Wednesday, May 14, 2014
At the beginning of April I decided to take a short trip down to Nebraska to see the sandhill cranes. I had already been offered a job but since it took a while for the background check, drug test and all of the paper work to go through I decided it was the perfect time to head down to the Rowe Sanctuary. It had been many years since I last visited the sanctuary, I was still shooting film at the time, and typically the timing never seemed to work out. Either we were vacationing down south in late winter or we were heading to Yellowstone in May, either way it would be difficult to get away so close to another vacation. Since I was not starting work for another week I decided it would be a perfect time to go.
The Rowe Sanctuary is an Audubon sanctuary located in central Nebraska.
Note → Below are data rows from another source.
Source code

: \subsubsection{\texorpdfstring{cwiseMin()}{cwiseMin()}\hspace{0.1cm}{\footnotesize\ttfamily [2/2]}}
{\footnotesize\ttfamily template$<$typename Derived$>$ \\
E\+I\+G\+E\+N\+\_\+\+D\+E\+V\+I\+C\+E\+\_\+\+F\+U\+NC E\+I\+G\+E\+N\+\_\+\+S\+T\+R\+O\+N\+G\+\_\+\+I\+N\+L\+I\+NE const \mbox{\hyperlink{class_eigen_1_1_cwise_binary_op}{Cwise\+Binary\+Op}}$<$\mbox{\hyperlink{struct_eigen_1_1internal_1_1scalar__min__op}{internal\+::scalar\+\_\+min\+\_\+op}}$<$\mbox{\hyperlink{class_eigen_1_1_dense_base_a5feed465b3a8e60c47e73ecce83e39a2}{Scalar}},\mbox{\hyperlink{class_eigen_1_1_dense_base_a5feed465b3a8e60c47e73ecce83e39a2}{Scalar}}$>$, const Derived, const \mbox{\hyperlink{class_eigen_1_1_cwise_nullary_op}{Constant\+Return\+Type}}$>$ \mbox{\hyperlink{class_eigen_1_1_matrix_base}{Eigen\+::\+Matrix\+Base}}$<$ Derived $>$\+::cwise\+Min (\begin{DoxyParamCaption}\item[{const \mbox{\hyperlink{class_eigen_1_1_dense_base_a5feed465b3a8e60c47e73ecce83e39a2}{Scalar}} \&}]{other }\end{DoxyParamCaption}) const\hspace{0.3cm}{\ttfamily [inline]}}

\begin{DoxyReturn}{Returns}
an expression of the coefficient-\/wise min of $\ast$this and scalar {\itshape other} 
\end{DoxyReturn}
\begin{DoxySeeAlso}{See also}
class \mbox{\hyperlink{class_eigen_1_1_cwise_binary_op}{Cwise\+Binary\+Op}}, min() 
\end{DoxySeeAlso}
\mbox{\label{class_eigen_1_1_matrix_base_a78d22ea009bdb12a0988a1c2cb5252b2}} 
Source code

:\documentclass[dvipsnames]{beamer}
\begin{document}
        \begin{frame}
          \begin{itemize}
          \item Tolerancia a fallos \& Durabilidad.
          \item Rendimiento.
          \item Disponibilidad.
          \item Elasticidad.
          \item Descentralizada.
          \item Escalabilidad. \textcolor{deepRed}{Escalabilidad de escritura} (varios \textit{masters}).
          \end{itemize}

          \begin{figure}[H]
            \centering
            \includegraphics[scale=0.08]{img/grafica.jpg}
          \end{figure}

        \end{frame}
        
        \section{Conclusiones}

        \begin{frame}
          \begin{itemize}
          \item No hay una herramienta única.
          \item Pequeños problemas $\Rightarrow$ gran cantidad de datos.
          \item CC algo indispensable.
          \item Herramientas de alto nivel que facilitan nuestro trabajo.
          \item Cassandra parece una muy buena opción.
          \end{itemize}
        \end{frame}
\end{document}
It consists of 1900 acres of river channel, wet meadows and agricultural land along the Platte River. It is named for Lillian Annette Rowe who financed teh initial purchase of 782 acres back in 1974 to help protect the habitat for migrating cranes.
Wednesday, May 7, 2014
The peregrine falcon is the quickest animal in the world. Although they typically fly at speeds around around 40 - 55 MPH, which is slower then many birds and several mammals, they can hit speeds in excess of 200 MPH when hunting. Peregrines are bird eaters that frequently hunt by flying higher then other birds, over .6 miles and then dropping down on their prey in a dive called a stoop. In their stoop they can hit speed over 200 MPH with the fastest speed ever measured hitting 242 MPH. The peregrine has special adaptations that help it to fly at high speeds. The pointed shape of their wings makes them very aerodynamic. The also have posts in their nostrils, called nare baffles, that help to equalize the extreme air pressure associated with diving at these high speeds.
Tuesday, April 29, 2014
One of the earlier species to come back through are the palm warblers. The reason that they are one of the first back is because they do not winter as far south as most warblers. They typically winter in the southern U.S and Caribbean, while most species of warblers head down to Central and South America for the winter. Palms breed in northern Canada. They are found mostly in the eastern half of North America. I often hear palm warblers before I see them. Instead of flitting around in the trees like most warblers they are usually foraging through the leaf litter, like a fox sparrow, looking for insects and seeds.